Comme il sortait à grands pas, il entendit Gill dire à Thom. « J’ai toujours pensé que ce petit gars était un fripon. Comment se trouve-t-il en possession d’or ? »
Je gagne toujours voilà comment, pensa-t-il en serrant les dents. Il suffit que je gagne encore une fois et j’en aurai fini avec Élayne, et je serai débarrassé de la Tour Blanche. Juste encore une fois.
46
Un message émanant de l’Ombre
Tandis qu’il retournait à pied vers la Cité Intérieure, Mat était loin d’avoir la certitude que ce qu’il avait l’intention de tenter réussirait. Oui, si ce qui lui avait été raconté était vrai ; seulement, voilà, il n’était pas sûr que ce soit exact. Il évita la Place ovale devant le Palais, mais longea les flancs de l’énorme édifice et de son domaine, par des rues qui épousaient les contours des collines. Les dômes dorés du Palais étincelaient, ironiquement hors d’atteinte. Il en avait à peu près accompli le tour, étant revenu presque à la Place, quand il le vit. Une pente raide couverte de fleurs basses, se dressant de la rue jusqu’à un mur blanc en pierre brute. Plusieurs branches d’arbres couvertes de feuilles dépassaient par-dessus le mur et il apercevait la cime d’autres arbres plus loin, dans un jardin du Palais Royal.
Un mur aménagé de façon à ressembler à une falaise, pensa-t-il, et un Jardin de l’autre côté. Peut-être bien que Rand disait la vérité.
Un coup d’œil discret à droite et à gauche lui indiqua qu’il avait cette courbe de la rue à lui seul pour le moment. Il devrait se hâter ; les tournants ne lui permettaient pas de voir très loin, quelqu’un pouvait survenir à tout instant. Il escalada la pente à quatre pattes, sans se soucier des trous que ses bottes creusaient dans les massifs de fleurs rouges et blanches. La pierre brute du mur offrait de nombreuses prises pour les doigts, et les arêtes et protubérances fournissaient des points d’appui même pour quelqu’un chaussé de bottes.

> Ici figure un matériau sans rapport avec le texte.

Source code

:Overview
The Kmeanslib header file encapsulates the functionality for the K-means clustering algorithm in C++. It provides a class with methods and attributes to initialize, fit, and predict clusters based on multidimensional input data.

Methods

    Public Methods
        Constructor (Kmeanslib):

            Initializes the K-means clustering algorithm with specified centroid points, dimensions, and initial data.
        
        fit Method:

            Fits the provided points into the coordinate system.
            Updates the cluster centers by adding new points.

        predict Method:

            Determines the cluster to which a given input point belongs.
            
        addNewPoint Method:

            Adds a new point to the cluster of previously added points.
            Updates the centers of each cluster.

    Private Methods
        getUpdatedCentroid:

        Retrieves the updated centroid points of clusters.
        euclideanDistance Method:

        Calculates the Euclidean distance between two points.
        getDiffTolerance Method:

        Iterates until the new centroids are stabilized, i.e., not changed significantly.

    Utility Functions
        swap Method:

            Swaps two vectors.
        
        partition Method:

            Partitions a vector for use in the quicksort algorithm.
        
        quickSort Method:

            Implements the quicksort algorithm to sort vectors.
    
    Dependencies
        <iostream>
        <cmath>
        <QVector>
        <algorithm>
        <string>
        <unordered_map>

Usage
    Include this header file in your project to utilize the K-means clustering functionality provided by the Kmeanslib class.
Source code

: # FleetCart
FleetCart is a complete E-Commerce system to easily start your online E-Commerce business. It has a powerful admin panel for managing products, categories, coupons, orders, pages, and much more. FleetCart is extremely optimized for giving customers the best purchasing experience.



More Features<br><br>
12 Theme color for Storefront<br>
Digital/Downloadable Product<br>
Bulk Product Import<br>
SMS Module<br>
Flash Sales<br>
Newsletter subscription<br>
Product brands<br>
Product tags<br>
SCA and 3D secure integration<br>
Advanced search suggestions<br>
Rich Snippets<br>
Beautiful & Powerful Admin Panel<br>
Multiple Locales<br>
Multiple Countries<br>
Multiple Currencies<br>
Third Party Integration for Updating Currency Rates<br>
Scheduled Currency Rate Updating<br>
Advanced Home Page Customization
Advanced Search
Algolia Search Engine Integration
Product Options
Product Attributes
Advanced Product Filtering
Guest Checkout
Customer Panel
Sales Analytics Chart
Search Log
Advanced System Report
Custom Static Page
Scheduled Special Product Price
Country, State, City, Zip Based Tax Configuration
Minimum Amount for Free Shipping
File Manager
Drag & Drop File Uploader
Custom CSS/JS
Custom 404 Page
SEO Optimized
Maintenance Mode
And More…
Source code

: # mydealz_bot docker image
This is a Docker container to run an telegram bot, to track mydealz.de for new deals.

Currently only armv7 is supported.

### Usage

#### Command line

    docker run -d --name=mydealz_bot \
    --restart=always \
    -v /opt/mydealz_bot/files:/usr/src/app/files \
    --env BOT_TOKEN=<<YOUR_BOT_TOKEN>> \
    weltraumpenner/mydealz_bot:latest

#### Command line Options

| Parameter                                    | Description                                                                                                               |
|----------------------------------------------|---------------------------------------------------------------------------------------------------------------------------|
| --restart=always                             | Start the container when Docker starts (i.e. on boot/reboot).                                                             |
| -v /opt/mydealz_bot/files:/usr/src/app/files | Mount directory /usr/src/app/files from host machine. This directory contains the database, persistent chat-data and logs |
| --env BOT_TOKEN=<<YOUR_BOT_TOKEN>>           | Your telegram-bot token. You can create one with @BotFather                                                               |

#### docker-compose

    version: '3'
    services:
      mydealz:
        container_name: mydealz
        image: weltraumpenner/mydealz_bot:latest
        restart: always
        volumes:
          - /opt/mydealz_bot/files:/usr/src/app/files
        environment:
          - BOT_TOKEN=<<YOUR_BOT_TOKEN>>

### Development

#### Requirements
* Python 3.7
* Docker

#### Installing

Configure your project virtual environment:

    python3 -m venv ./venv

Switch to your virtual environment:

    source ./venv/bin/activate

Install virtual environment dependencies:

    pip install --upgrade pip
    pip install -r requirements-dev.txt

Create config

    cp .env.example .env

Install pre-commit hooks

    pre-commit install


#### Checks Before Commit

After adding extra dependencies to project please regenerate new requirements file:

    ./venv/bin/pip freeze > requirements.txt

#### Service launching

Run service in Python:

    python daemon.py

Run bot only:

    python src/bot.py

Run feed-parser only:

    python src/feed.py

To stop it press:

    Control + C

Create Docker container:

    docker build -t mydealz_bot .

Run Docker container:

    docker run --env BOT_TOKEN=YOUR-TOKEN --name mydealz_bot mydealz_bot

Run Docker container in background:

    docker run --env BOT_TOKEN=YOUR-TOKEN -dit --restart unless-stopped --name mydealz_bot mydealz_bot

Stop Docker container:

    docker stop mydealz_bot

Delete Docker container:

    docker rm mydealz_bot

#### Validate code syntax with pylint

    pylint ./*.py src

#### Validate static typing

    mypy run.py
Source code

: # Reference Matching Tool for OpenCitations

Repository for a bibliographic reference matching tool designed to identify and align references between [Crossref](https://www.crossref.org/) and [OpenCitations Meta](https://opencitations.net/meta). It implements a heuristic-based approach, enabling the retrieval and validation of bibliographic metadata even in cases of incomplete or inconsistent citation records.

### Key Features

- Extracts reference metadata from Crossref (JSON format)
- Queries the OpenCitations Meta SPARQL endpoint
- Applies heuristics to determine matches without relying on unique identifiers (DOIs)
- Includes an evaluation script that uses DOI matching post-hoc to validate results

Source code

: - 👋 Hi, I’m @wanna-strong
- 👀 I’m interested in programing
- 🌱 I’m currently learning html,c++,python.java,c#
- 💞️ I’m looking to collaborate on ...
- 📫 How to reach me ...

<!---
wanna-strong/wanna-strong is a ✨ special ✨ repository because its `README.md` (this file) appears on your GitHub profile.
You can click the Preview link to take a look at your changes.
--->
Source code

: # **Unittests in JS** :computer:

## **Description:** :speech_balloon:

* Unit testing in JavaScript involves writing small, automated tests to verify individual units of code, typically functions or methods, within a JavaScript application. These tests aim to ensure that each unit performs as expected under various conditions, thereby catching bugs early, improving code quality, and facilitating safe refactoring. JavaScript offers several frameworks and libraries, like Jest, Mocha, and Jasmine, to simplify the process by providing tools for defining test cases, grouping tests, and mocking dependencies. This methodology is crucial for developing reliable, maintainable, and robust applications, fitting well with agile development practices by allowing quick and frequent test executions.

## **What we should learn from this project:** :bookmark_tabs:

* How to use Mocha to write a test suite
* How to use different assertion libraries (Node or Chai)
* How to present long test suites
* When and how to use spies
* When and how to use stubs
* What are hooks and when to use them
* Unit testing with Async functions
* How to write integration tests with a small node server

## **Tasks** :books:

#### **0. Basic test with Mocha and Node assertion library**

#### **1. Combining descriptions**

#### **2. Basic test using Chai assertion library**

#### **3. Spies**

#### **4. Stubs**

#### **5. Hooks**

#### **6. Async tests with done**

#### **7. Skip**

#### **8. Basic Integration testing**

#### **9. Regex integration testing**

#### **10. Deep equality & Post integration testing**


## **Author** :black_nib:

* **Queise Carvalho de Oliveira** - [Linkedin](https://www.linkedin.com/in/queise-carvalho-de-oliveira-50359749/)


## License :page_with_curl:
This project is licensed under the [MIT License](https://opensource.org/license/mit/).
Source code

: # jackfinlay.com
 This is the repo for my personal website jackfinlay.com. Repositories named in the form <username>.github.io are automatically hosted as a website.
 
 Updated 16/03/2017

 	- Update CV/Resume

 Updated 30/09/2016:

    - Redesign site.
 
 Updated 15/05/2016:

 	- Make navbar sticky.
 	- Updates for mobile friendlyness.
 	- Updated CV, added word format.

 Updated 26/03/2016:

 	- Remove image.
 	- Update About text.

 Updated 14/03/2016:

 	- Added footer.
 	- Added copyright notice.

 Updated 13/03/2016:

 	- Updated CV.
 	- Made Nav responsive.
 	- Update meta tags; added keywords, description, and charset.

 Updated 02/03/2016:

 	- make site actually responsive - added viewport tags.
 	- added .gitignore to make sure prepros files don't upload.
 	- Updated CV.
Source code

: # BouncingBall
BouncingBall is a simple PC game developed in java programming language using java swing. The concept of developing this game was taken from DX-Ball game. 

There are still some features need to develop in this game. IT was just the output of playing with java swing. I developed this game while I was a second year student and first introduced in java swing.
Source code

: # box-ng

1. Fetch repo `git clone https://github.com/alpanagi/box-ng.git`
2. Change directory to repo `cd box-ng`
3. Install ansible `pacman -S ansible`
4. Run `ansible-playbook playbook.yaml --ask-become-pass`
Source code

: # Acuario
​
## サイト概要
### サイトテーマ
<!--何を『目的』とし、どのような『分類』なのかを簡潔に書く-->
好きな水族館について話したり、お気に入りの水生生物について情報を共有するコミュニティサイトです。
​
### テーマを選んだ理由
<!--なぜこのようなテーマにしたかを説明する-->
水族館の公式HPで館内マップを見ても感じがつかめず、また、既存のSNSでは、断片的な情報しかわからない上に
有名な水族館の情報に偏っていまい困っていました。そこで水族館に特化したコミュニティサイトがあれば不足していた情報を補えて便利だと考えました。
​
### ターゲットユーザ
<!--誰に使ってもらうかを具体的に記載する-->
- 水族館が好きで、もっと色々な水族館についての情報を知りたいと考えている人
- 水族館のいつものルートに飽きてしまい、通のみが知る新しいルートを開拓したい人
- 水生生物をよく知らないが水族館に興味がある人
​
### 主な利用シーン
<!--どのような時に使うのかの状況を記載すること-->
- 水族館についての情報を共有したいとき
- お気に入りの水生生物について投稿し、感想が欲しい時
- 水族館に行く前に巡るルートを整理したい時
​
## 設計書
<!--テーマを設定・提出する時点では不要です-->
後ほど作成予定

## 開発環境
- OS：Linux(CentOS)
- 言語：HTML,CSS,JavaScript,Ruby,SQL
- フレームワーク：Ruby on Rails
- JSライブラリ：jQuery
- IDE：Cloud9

Rendre cela aussi facile, quelle négligence de leur part, songea-t-il en grimpant. Pendant un instant, cette ascension le ramena en esprit au pays natal avec Rand et Perrin, à une expédition qu’ils avaient faite au-delà des Collines de Sable, dans les contreforts des Montagnes de la Brume. À leur retour au Champ d’Emond, ils avaient tous subi la colère fulminante de quiconque avait pu mettre la main sur eux – lui encore plus que les autres ; chacun avait présumé que c’était son idée – mais pendant trois jours ils avaient gravi les falaises, dormi à la belle étoile et mangé les œufs subtilisés dans les nids de crêtes-rouges, ainsi que les gelinottes aux ailes grises bien grasses abattues d’une flèche ou d’une pierre lancée par une fronde, et les lapins pris au collet, riant à la pensée qu’ils n’avaient pas peur de la malédiction des montagnes et qu’ils pourraient trouver un trésor. De cette excursion il avait rapporté à la maison un drôle de caillou avec le crâne d’un poisson de belle taille en quelque sorte imprimé dedans, une longue plume blanche – une penne rectrice – perdue par un aigle des neiges et un morceau de pierre blanche grand comme sa main qui avait presque l’air sculpté en forme d’oreille humaine. Il trouvait qu’il ressemblait à une oreille, même si Rand et Perrin affirmaient que non, et Tam al’Thor avait dit que c’était possible.